My most recent project, Slashcards, is a game about learning language -- and it's a local co-op action game played on gamepads. I took it as a given that real language learning means free text input. So, a central design challenge for Slashcards was to make a user-friendly and game-friendly gamepad onscreen keyboard.
Part 1: A survey of extant gamepad typing interfaces.
In an effort to avoid re-inventing the wheel -- and falling into old ruts -- I did some research on to typing on consoles. Perhaps the most naive approach of all was to make a matrix of buttons where each button corresponded to a key on the keyboard. The user would then navigate through the matrix like any kind of on-screen GUI, going from GUI element to GUI element by pressing the d-pad or left stick in the corresponding direction. This has remained ubiquitous ever since 8-bit consoles. Here's The Legend of Zelda (NES, 1986):
...and here's the Xbox 360, 20 years layer: (around its launch, ~2006)
The Xbox 360 keyboard originally defaulted to an ABC layout. I guess ABC-order is defensible insofar as we all know the alphabet, so, given a letter, we would intuit the neighboring left and right letters. But what about the letters above and below? It's frustrating that, for example, P is to the left of L. Moreover using the wrap-around topology of the keyboard -- pressing left on the left edge to go to the right edge, and vice versa -- would be a convenience only available to those who carefully studied this unnatural layout.
Eventually -- perhaps from release, I don't recall -- you could change the layout of the Xbox 360 on-screen keyboard to a QWERTY layout, and leverage the familiarity every modern person has from thousands of hours of typing. Now you could hunt-and-peck like you were typing on your laptop as you would while you ate cereal or nudged some stir-frying onions with the other hand. This is the default layout these days for the vast majority of on-screen keyboards.

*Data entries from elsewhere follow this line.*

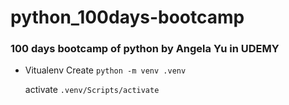 # python_100days-bootcamp
### 100 days bootcamp of python by Angela Yu in UDEMY

- Vitualenv
    Create
    `python -m venv .venv`

    activate
    `.venv/Scripts/activate`

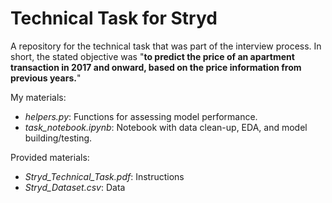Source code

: # Technical Task for Stryd

A repository for the technical task that was part of the interview process. In short, the stated objective was "**to predict the price of an apartment transaction in 2017 and onward, based on the price information from previous years.**"

My materials:
- _helpers.py_: Functions for assessing model performance.
- _task_notebook.ipynb_: Notebook with data clean-up, EDA, and model building/testing.

Provided materials:
- _Stryd_Technical_Task.pdf_: Instructions
- _Stryd_Dataset.csv_: Data
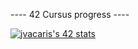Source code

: ----   42 Cursus progress   ----

[![jvacaris's 42 stats](https://badge42.herokuapp.com/api/stats/jvacaris?privacyEmail=true)](42madrid.com)
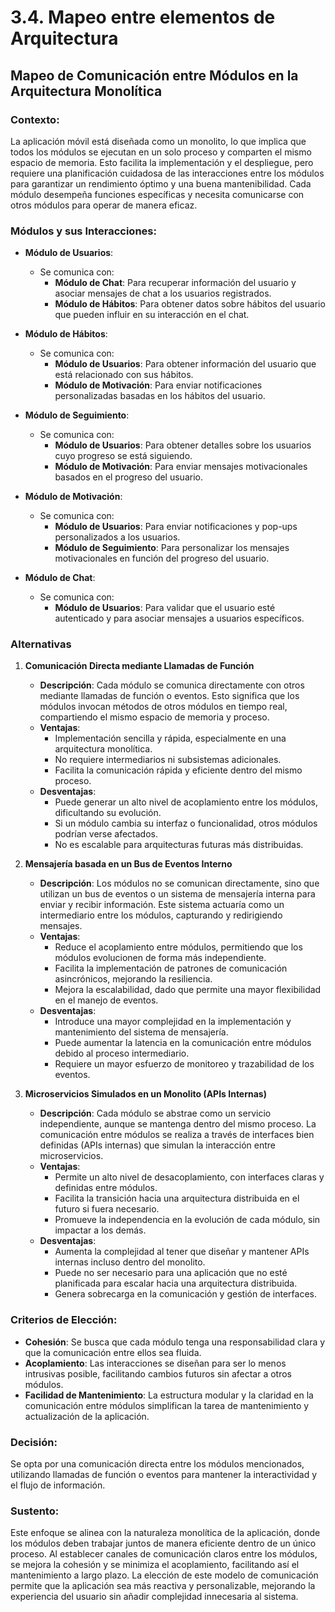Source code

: # 3.4. Mapeo entre elementos de Arquitectura

## Mapeo de Comunicación entre Módulos en la Arquitectura Monolítica

### Contexto:
La aplicación móvil está diseñada como un monolito, lo que implica que todos los módulos se ejecutan en un solo proceso y comparten el mismo espacio de memoria. Esto facilita la implementación y el despliegue, pero requiere una planificación cuidadosa de las interacciones entre los módulos para garantizar un rendimiento óptimo y una buena mantenibilidad. Cada módulo desempeña funciones específicas y necesita comunicarse con otros módulos para operar de manera eficaz.

### Módulos y sus Interacciones:

- **Módulo de Usuarios**:
  - Se comunica con:
    - **Módulo de Chat**: Para recuperar información del usuario y asociar mensajes de chat a los usuarios registrados.
    - **Módulo de Hábitos**: Para obtener datos sobre hábitos del usuario que pueden influir en su interacción en el chat.

- **Módulo de Hábitos**:
  - Se comunica con:
    - **Módulo de Usuarios**: Para obtener información del usuario que está relacionado con sus hábitos.
    - **Módulo de Motivación**: Para enviar notificaciones personalizadas basadas en los hábitos del usuario.

- **Módulo de Seguimiento**:
  - Se comunica con:
    - **Módulo de Usuarios**: Para obtener detalles sobre los usuarios cuyo progreso se está siguiendo.
    - **Módulo de Motivación**: Para enviar mensajes motivacionales basados en el progreso del usuario.

- **Módulo de Motivación**:
  - Se comunica con:
    - **Módulo de Usuarios**: Para enviar notificaciones y pop-ups personalizados a los usuarios.
    - **Módulo de Seguimiento**: Para personalizar los mensajes motivacionales en función del progreso del usuario.

- **Módulo de Chat**:
  - Se comunica con:
    - **Módulo de Usuarios**: Para validar que el usuario esté autenticado y para asociar mensajes a usuarios específicos.

### Alternativas

1. **Comunicación Directa mediante Llamadas de Función**
   - **Descripción**: Cada módulo se comunica directamente con otros mediante llamadas de función o eventos. Esto significa que los módulos invocan métodos de otros módulos en tiempo real, compartiendo el mismo espacio de memoria y proceso.
   - **Ventajas**:
     - Implementación sencilla y rápida, especialmente en una arquitectura monolítica.
     - No requiere intermediarios ni subsistemas adicionales.
     - Facilita la comunicación rápida y eficiente dentro del mismo proceso.
   - **Desventajas**:
     - Puede generar un alto nivel de acoplamiento entre los módulos, dificultando su evolución.
     - Si un módulo cambia su interfaz o funcionalidad, otros módulos podrían verse afectados.
     - No es escalable para arquitecturas futuras más distribuidas.

2. **Mensajería basada en un Bus de Eventos Interno**
   - **Descripción**: Los módulos no se comunican directamente, sino que utilizan un bus de eventos o un sistema de mensajería interna para enviar y recibir información. Este sistema actuaría como un intermediario entre los módulos, capturando y redirigiendo mensajes.
   - **Ventajas**:
     - Reduce el acoplamiento entre módulos, permitiendo que los módulos evolucionen de forma más independiente.
     - Facilita la implementación de patrones de comunicación asincrónicos, mejorando la resiliencia.
     - Mejora la escalabilidad, dado que permite una mayor flexibilidad en el manejo de eventos.
   - **Desventajas**:
     - Introduce una mayor complejidad en la implementación y mantenimiento del sistema de mensajería.
     - Puede aumentar la latencia en la comunicación entre módulos debido al proceso intermediario.
     - Requiere un mayor esfuerzo de monitoreo y trazabilidad de los eventos.

3. **Microservicios Simulados en un Monolito (APIs Internas)**
   - **Descripción**: Cada módulo se abstrae como un servicio independiente, aunque se mantenga dentro del mismo proceso. La comunicación entre módulos se realiza a través de interfaces bien definidas (APIs internas) que simulan la interacción entre microservicios.
   - **Ventajas**:
     - Permite un alto nivel de desacoplamiento, con interfaces claras y definidas entre módulos.
     - Facilita la transición hacia una arquitectura distribuida en el futuro si fuera necesario.
     - Promueve la independencia en la evolución de cada módulo, sin impactar a los demás.
   - **Desventajas**:
     - Aumenta la complejidad al tener que diseñar y mantener APIs internas incluso dentro del monolito.
     - Puede no ser necesario para una aplicación que no esté planificada para escalar hacia una arquitectura distribuida.
     - Genera sobrecarga en la comunicación y gestión de interfaces.

### Criterios de Elección:
- **Cohesión**: Se busca que cada módulo tenga una responsabilidad clara y que la comunicación entre ellos sea fluida.
- **Acoplamiento**: Las interacciones se diseñan para ser lo menos intrusivas posible, facilitando cambios futuros sin afectar a otros módulos.
- **Facilidad de Mantenimiento**: La estructura modular y la claridad en la comunicación entre módulos simplifican la tarea de mantenimiento y actualización de la aplicación.

### Decisión:
Se opta por una comunicación directa entre los módulos mencionados, utilizando llamadas de función o eventos para mantener la interactividad y el flujo de información.

### Sustento:
Este enfoque se alinea con la naturaleza monolítica de la aplicación, donde los módulos deben trabajar juntos de manera eficiente dentro de un único proceso. Al establecer canales de comunicación claros entre los módulos, se mejora la cohesión y se minimiza el acoplamiento, facilitando así el mantenimiento a largo plazo. La elección de este modelo de comunicación permite que la aplicación sea más reactiva y personalizable, mejorando la experiencia del usuario sin añadir complejidad innecesaria al sistema.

Sony has offered a bizarre multi-step interface, whereby users hunt-and-peck a letter family on the left. Then a number of options including auto-complete suggestions are presented on the right. Finally a user selects one of those options by again navigating across them. The result is a mixed bag. Letters that were far from each other in the above keyboards are closer in terms of button press-count, but previously-adjacent letters might be five or six button-presses in the PSP system. Maybe this compromise plus the autocomplete suggestions turns out to give more words per minute -- I remember my time typing on the PSP as an exercise in frustration where I had to relearn the system every time I encountered it. Either way, the bottom line is that any design that relies on autocomplete suggestions is not going to be appropriate for Slashcards.
Fortunately for PSP fans (and the PSP's successor, the Vita) eventually the PSP also offerred a full keyboard layout (known as the "fullscreen keyboard" on the PSP.
A far better performing option is the approach taken by the Wii and the PS4 on-screen keyboards. They offer a QWERTY keyboard whereby the player can more or less point to a key to select it. (The PS4 requires players to tilt, not exactly point, but the result feels responsive and intuitive.)
Steam Big Picture mode has an interesting hierarchical keyboard. The user presses a direction with the left stick and selects one of the four action buttons to select a character.
The more you use this keyboard, the faster you'll type -- and the skill ceiling is far higher than the hunt-and-peck keyboards above. It also has the virtue of being alphabetical but without the compromise of arbitrary rows that computer-keyboard-lookalike layouts have. At every letter you can easily see if your next layer is 1) in the current button group, 2) counter-clockwise (previous to the current letter) or 3) clockwise (after the current letter.)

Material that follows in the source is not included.